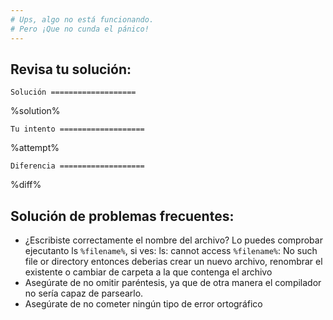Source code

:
 ```yaml
---
# Ups, algo no está funcionando.
# Pero ¡Que no cunda el pánico!
---
```


## Revisa tu solución:

`Solución ===================`

%solution%

`Tu intento ===================`

%attempt%

`Diferencia ===================`

%diff%

## Solución de problemas frecuentes:

* ¿Escribiste correctamente el nombre del archivo? Lo puedes comprobar ejecutanto ls `%filename%`, si ves: ls: cannot access `%filename%`: No such file or directory entonces deberias crear un nuevo archivo, renombrar el existente o cambiar de carpeta a la que contenga el archivo
* Asegúrate de no omitir paréntesis, ya que de otra manera el compilador no sería capaz de parsearlo.
* Asegúrate de no cometer ningún tipo de error ortográfico
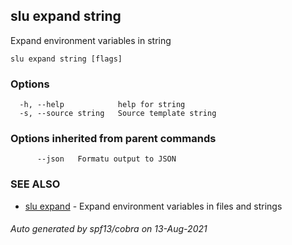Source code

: ## slu expand string

Expand environment variables in string

```
slu expand string [flags]
```

### Options

```
  -h, --help            help for string
  -s, --source string   Source template string
```

### Options inherited from parent commands

```
      --json   Formatu output to JSON
```

### SEE ALSO

* [slu expand](slu_expand.md)	 - Expand environment variables in files and strings

###### Auto generated by spf13/cobra on 13-Aug-2021
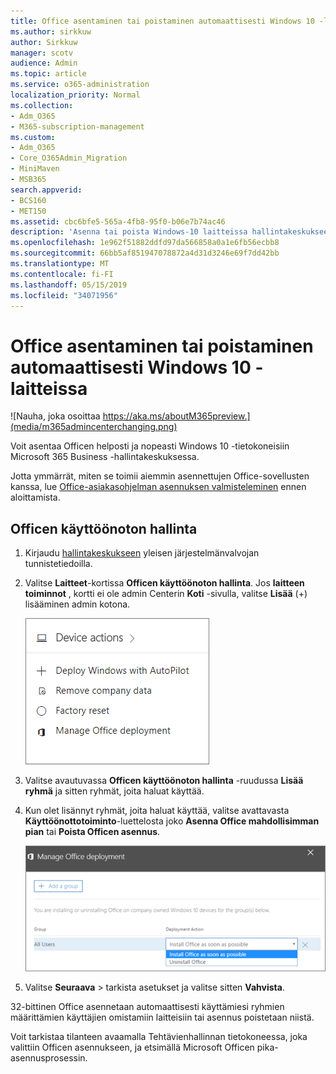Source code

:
 ```yaml
---
title: Office asentaminen tai poistaminen automaattisesti Windows 10 -laitteissa
ms.author: sirkkuw
author: Sirkkuw
manager: scotv
audience: Admin
ms.topic: article
ms.service: o365-administration
localization_priority: Normal
ms.collection:
- Adm_O365
- M365-subscription-management
ms.custom:
- Adm_O365
- Core_O365Admin_Migration
- MiniMaven
- MSB365
search.appverid:
- BCS160
- MET150
ms.assetid: cbc6bfe5-565a-4fb8-95f0-b06e7b74ac46
description: 'Asenna tai poista Windows-10 laitteissa hallintakeskukseen 365 Microsoft Business Office. '
ms.openlocfilehash: 1e962f51882ddfd97da566858a0a1e6fb56ecbb8
ms.sourcegitcommit: 66bb5af851947078872a4d31d3246e69f7dd42bb
ms.translationtype: MT
ms.contentlocale: fi-FI
ms.lasthandoff: 05/15/2019
ms.locfileid: "34071956"
---
```

# <a name="automatically-install-or-uninstall-office-on-windows-10-devices"></a>Office asentaminen tai poistaminen automaattisesti Windows 10 -laitteissa

![Nauha, joka osoittaa https://aka.ms/aboutM365preview.](media/m365admincenterchanging.png)

Voit asentaa Officen helposti ja nopeasti Windows 10 -tietokoneisiin Microsoft 365 Business -hallintakeskuksessa.
  
Jotta ymmärrät, miten se toimii aiemmin asennettujen Office-sovellusten kanssa, lue [Office-asiakasohjelman asennuksen valmisteleminen](prepare-for-office-client-deployment.md) ennen aloittamista. 
  
## <a name="manage-office-deployments"></a>Officen käyttöönoton hallinta

1. Kirjaudu [hallintakeskukseen](https://aka.ms/bcsportal) yleisen järjestelmänvalvojan tunnistetiedoilla. 
    
2. Valitse **Laitteet**-kortissa **Officen käyttöönoton hallinta**.
      Jos **laitteen toiminnot** , kortti ei ole admin Centerin **Koti** -sivulla, valitse **Lisää** (+) lisääminen admin kotona.
    
    ![Screenshot of the Devices card in the admin center](media/9982e784-dbf9-4a76-a159-bb3e2e5aa23f.png)
  
3. Valitse avautuvassa **Officen käyttöönoton hallinta** -ruudussa **Lisää ryhmä** ja sitten ryhmät, joita haluat käyttää.
    
4. Kun olet lisännyt ryhmät, joita haluat käyttää, valitse avattavasta **Käyttöönottotoiminto**-luettelosta joko **Asenna Office mahdollisimman pian** tai **Poista Officen asennus**.
    
    ![In the Manage Office deployment pane, choose either Install Office as soon as possible, or Uninstall Office.](media/00f24a61-1848-40c0-b037-78d726c7d757.png)
  
5. Valitse **Seuraava** \> tarkista asetukset ja valitse sitten **Vahvista**.
    
32-bittinen Office asennetaan automaattisesti käyttämiesi ryhmien määrittämien käyttäjien omistamiin laitteisiin tai asennus poistetaan niistä.
  
Voit tarkistaa tilanteen avaamalla Tehtävienhallinnan tietokoneessa, joka valittiin Officen asennukseen, ja etsimällä Microsoft Officen pika-asennusprosessin.
  


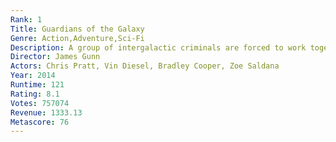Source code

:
 ```yaml
---
Rank: 1
Title: Guardians of the Galaxy
Genre: Action,Adventure,Sci-Fi
Description: A group of intergalactic criminals are forced to work together to stop a fanatical warrior from taking control of the universe.
Director: James Gunn
Actors: Chris Pratt, Vin Diesel, Bradley Cooper, Zoe Saldana
Year: 2014
Runtime: 121
Rating: 8.1
Votes: 757074
Revenue: 1333.13
Metascore: 76
---
```


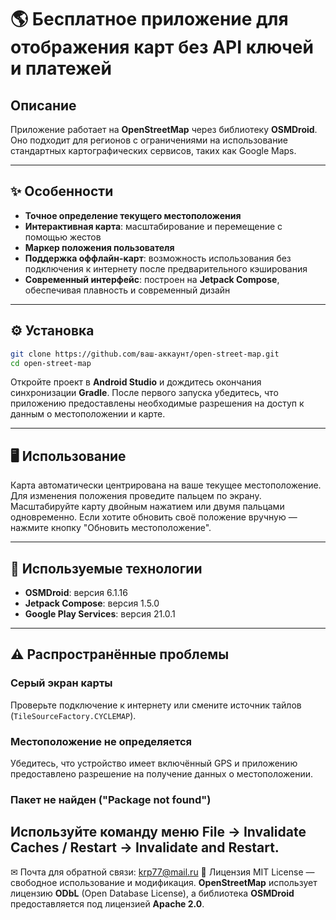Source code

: # 🌎 Бесплатное приложение для отображения карт без API ключей и платежей

## Описание

Приложение работает на **OpenStreetMap** через библиотеку **OSMDroid**. Оно подходит для регионов с ограничениями на использование стандартных картографических сервисов, таких как Google Maps.

---

## ✨ Особенности

- **Точное определение текущего местоположения**
- **Интерактивная карта**: масштабирование и перемещение с помощью жестов
- **Маркер положения пользователя**
- **Поддержка оффлайн-карт**: возможность использования без подключения к интернету после предварительного кэширования
- **Современный интерфейс**: построен на **Jetpack Compose**, обеспечивая плавность и современный дизайн

---

## ⚙️ Установка

```bash
git clone https://github.com/ваш-аккаунт/open-street-map.git
cd open-street-map
```

Откройте проект в **Android Studio** и дождитесь окончания синхронизации **Gradle**. После первого запуска убедитесь, что приложению предоставлены необходимые разрешения на доступ к данным о местоположении и карте.

---

## 🖥 Использование

Карта автоматически центрирована на ваше текущее местоположение. Для изменения положения проведите пальцем по экрану. Масштабируйте карту двойным нажатием или двумя пальцами одновременно. Если хотите обновить своё положение вручную — нажмите кнопку "Обновить местоположение".

---

## 🧩 Используемые технологии

- **OSMDroid**: версия 6.1.16
- **Jetpack Compose**: версия 1.5.0
- **Google Play Services**: версия 21.0.1

---

## ⚠️ Распространённые проблемы

### Серый экран карты
Проверьте подключение к интернету или смените источник тайлов (`TileSourceFactory.CYCLEMAP`).

### Местоположение не определяется
Убедитесь, что устройство имеет включённый GPS и приложению предоставлено разрешение на получение данных о местоположении.

### Пакет не найден ("Package not found")
Используйте команду меню **File → Invalidate Caches / Restart → Invalidate and Restart**.
---
✉ Почта для обратной связи:
<a href="">krp77@mail.ru</a>
📄 Лицензия
MIT License — свободное использование и модификация.
**OpenStreetMap** использует лицензию **ODbL** (Open Database License), а библиотека **OSMDroid** предоставляется под лицензией **Apache 2.0**.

══════════════════════════════

**GOAL OF THE EXERCISE**
Your answer must be the full listing, reproduced word for word, without its pictures.

**RESPONSE FOR THIS EXERCISE**
Source code

:
 ```yaml
---
# Ups, algo no está funcionando.
# Pero ¡Que no cunda el pánico!
---
```


## Revisa tu solución:

`Solución ===================`

%solution%

`Tu intento ===================`

%attempt%

`Diferencia ===================`

%diff%

## Solución de problemas frecuentes:

* ¿Escribiste correctamente el nombre del archivo? Lo puedes comprobar ejecutanto ls `%filename%`, si ves: ls: cannot access `%filename%`: No such file or directory entonces deberias crear un nuevo archivo, renombrar el existente o cambiar de carpeta a la que contenga el archivo
* Asegúrate de no omitir paréntesis, ya que de otra manera el compilador no sería capaz de parsearlo.
* Asegúrate de no cometer ningún tipo de error ortográfico
Source code

: ## slu expand string

Expand environment variables in string

```
slu expand string [flags]
```

### Options

```
  -h, --help            help for string
  -s, --source string   Source template string
```

### Options inherited from parent commands

```
      --json   Formatu output to JSON
```

### SEE ALSO

* [slu expand](slu_expand.md)	 - Expand environment variables in files and strings

###### Auto generated by spf13/cobra on 13-Aug-2021
Source code

:
 ```yaml
---
title: Office asentaminen tai poistaminen automaattisesti Windows 10 -laitteissa
ms.author: sirkkuw
author: Sirkkuw
manager: scotv
audience: Admin
ms.topic: article
ms.service: o365-administration
localization_priority: Normal
ms.collection:
- Adm_O365
- M365-subscription-management
ms.custom:
- Adm_O365
- Core_O365Admin_Migration
- MiniMaven
- MSB365
search.appverid:
- BCS160
- MET150
ms.assetid: cbc6bfe5-565a-4fb8-95f0-b06e7b74ac46
description: 'Asenna tai poista Windows-10 laitteissa hallintakeskukseen 365 Microsoft Business Office. '
ms.openlocfilehash: 1e962f51882ddfd97da566858a0a1e6fb56ecbb8
ms.sourcegitcommit: 66bb5af851947078872a4d31d3246e69f7dd42bb
ms.translationtype: MT
ms.contentlocale: fi-FI
ms.lasthandoff: 05/15/2019
ms.locfileid: "34071956"
---
```

# <a name="automatically-install-or-uninstall-office-on-windows-10-devices"></a>Office asentaminen tai poistaminen automaattisesti Windows 10 -laitteissa

![Nauha, joka osoittaa https://aka.ms/aboutM365preview.](media/m365admincenterchanging.png)

Voit asentaa Officen helposti ja nopeasti Windows 10 -tietokoneisiin Microsoft 365 Business -hallintakeskuksessa.
  
Jotta ymmärrät, miten se toimii aiemmin asennettujen Office-sovellusten kanssa, lue [Office-asiakasohjelman asennuksen valmisteleminen](prepare-for-office-client-deployment.md) ennen aloittamista. 
  
## <a name="manage-office-deployments"></a>Officen käyttöönoton hallinta

1. Kirjaudu [hallintakeskukseen](https://aka.ms/bcsportal) yleisen järjestelmänvalvojan tunnistetiedoilla. 
    
2. Valitse **Laitteet**-kortissa **Officen käyttöönoton hallinta**.
      Jos **laitteen toiminnot** , kortti ei ole admin Centerin **Koti** -sivulla, valitse **Lisää** (+) lisääminen admin kotona.
    
    ![Screenshot of the Devices card in the admin center](media/9982e784-dbf9-4a76-a159-bb3e2e5aa23f.png)
  
3. Valitse avautuvassa **Officen käyttöönoton hallinta** -ruudussa **Lisää ryhmä** ja sitten ryhmät, joita haluat käyttää.
    
4. Kun olet lisännyt ryhmät, joita haluat käyttää, valitse avattavasta **Käyttöönottotoiminto**-luettelosta joko **Asenna Office mahdollisimman pian** tai **Poista Officen asennus**.
    
    ![In the Manage Office deployment pane, choose either Install Office as soon as possible, or Uninstall Office.](media/00f24a61-1848-40c0-b037-78d726c7d757.png)
  
5. Valitse **Seuraava** \> tarkista asetukset ja valitse sitten **Vahvista**.
    
32-bittinen Office asennetaan automaattisesti käyttämiesi ryhmien määrittämien käyttäjien omistamiin laitteisiin tai asennus poistetaan niistä.
  
Voit tarkistaa tilanteen avaamalla Tehtävienhallinnan tietokoneessa, joka valittiin Officen asennukseen, ja etsimällä Microsoft Officen pika-asennusprosessin.
  


Source code

:
 ```yaml
---
Rank: 1
Title: Guardians of the Galaxy
Genre: Action,Adventure,Sci-Fi
Description: A group of intergalactic criminals are forced to work together to stop a fanatical warrior from taking control of the universe.
Director: James Gunn
Actors: Chris Pratt, Vin Diesel, Bradley Cooper, Zoe Saldana
Year: 2014
Runtime: 121
Rating: 8.1
Votes: 757074
Revenue: 1333.13
Metascore: 76
---
```


Source code

: # 🌎 Бесплатное приложение для отображения карт без API ключей и платежей

## Описание

Приложение работает на **OpenStreetMap** через библиотеку **OSMDroid**. Оно подходит для регионов с ограничениями на использование стандартных картографических сервисов, таких как Google Maps.

---

## ✨ Особенности

- **Точное определение текущего местоположения**
- **Интерактивная карта**: масштабирование и перемещение с помощью жестов
- **Маркер положения пользователя**
- **Поддержка оффлайн-карт**: возможность использования без подключения к интернету после предварительного кэширования
- **Современный интерфейс**: построен на **Jetpack Compose**, обеспечивая плавность и современный дизайн

---

## ⚙️ Установка

```bash
git clone https://github.com/ваш-аккаунт/open-street-map.git
cd open-street-map
```

Откройте проект в **Android Studio** и дождитесь окончания синхронизации **Gradle**. После первого запуска убедитесь, что приложению предоставлены необходимые разрешения на доступ к данным о местоположении и карте.

---

## 🖥 Использование

Карта автоматически центрирована на ваше текущее местоположение. Для изменения положения проведите пальцем по экрану. Масштабируйте карту двойным нажатием или двумя пальцами одновременно. Если хотите обновить своё положение вручную — нажмите кнопку "Обновить местоположение".

---

## 🧩 Используемые технологии

- **OSMDroid**: версия 6.1.16
- **Jetpack Compose**: версия 1.5.0
- **Google Play Services**: версия 21.0.1

---

## ⚠️ Распространённые проблемы

### Серый экран карты
Проверьте подключение к интернету или смените источник тайлов (`TileSourceFactory.CYCLEMAP`).

### Местоположение не определяется
Убедитесь, что устройство имеет включённый GPS и приложению предоставлено разрешение на получение данных о местоположении.

### Пакет не найден ("Package not found")
Используйте команду меню **File → Invalidate Caches / Restart → Invalidate and Restart**.
---
✉ Почта для обратной связи:
<a href="">krp77@mail.ru</a>
📄 Лицензия
MIT License — свободное использование и модификация.
**OpenStreetMap** использует лицензию **ODbL** (Open Database License), а библиотека **OSMDroid** предоставляется под лицензией **Apache 2.0**.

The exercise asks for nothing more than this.